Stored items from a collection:
+++
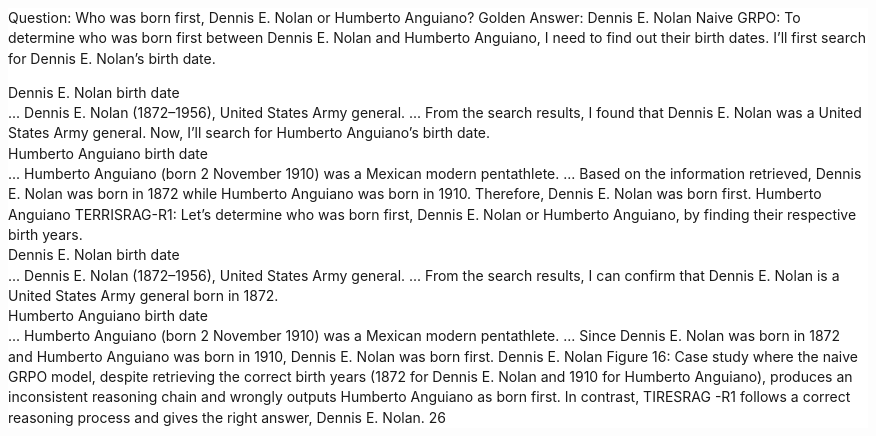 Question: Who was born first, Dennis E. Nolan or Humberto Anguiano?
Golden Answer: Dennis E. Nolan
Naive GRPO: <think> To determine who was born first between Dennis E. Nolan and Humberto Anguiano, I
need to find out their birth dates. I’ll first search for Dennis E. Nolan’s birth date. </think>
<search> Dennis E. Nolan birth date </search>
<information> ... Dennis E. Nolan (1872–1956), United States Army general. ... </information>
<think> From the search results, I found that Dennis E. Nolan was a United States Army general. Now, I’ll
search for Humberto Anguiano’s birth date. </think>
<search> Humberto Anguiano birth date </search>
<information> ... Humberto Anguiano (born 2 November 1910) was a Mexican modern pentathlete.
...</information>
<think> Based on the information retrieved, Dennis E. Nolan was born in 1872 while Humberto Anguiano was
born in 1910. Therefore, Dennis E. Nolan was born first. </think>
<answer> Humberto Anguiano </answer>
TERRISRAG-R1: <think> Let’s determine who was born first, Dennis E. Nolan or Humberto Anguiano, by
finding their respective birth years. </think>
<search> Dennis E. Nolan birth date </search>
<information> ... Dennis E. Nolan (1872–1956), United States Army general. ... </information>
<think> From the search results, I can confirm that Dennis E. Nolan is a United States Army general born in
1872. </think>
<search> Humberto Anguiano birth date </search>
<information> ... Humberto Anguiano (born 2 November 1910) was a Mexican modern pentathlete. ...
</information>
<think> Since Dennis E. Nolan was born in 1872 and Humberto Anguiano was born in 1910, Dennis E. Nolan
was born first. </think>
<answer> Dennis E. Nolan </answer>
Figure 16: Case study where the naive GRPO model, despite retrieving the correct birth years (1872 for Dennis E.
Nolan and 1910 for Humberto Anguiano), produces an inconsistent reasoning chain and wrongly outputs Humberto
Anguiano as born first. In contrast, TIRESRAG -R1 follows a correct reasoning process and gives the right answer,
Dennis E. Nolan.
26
+++
DESCRIPTION OF THE TASK: Print out the entries above word for word from the first line to the line containing "Nolan and 1910", both included, omitting the pictures.

ANSWER BOX:
 Question: Who was born first, Dennis E. Nolan or Humberto Anguiano?
Golden Answer: Dennis E. Nolan
Naive GRPO: <think> To determine who was born first between Dennis E. Nolan and Humberto Anguiano, I
need to find out their birth dates. I’ll first search for Dennis E. Nolan’s birth date. </think>
<search> Dennis E. Nolan birth date </search>
<information> ... Dennis E. Nolan (1872–1956), United States Army general. ... </information>
<think> From the search results, I found that Dennis E. Nolan was a United States Army general. Now, I’ll
search for Humberto Anguiano’s birth date. </think>
<search> Humberto Anguiano birth date </search>
<information> ... Humberto Anguiano (born 2 November 1910) was a Mexican modern pentathlete.
...</information>
<think> Based on the information retrieved, Dennis E. Nolan was born in 1872 while Humberto Anguiano was
born in 1910. Therefore, Dennis E. Nolan was born first. </think>
<answer> Humberto Anguiano </answer>
TERRISRAG-R1: <think> Let’s determine who was born first, Dennis E. Nolan or Humberto Anguiano, by
finding their respective birth years. </think>
<search> Dennis E. Nolan birth date </search>
<information> ... Dennis E. Nolan (1872–1956), United States Army general. ... </information>
<think> From the search results, I can confirm that Dennis E. Nolan is a United States Army general born in
1872. </think>
<search> Humberto Anguiano birth date </search>
<information> ... Humberto Anguiano (born 2 November 1910) was a Mexican modern pentathlete. ...
</information>
<think> Since Dennis E. Nolan was born in 1872 and Humberto Anguiano was born in 1910, Dennis E. Nolan
was born first. </think>
<answer> Dennis E. Nolan </answer>
Figure 16: Case study where the naive GRPO model, despite retrieving the correct birth years (1872 for Dennis E.
Nolan and 1910 for Humberto Anguiano), produces an inconsistent reasoning chain and wrongly outputs Humberto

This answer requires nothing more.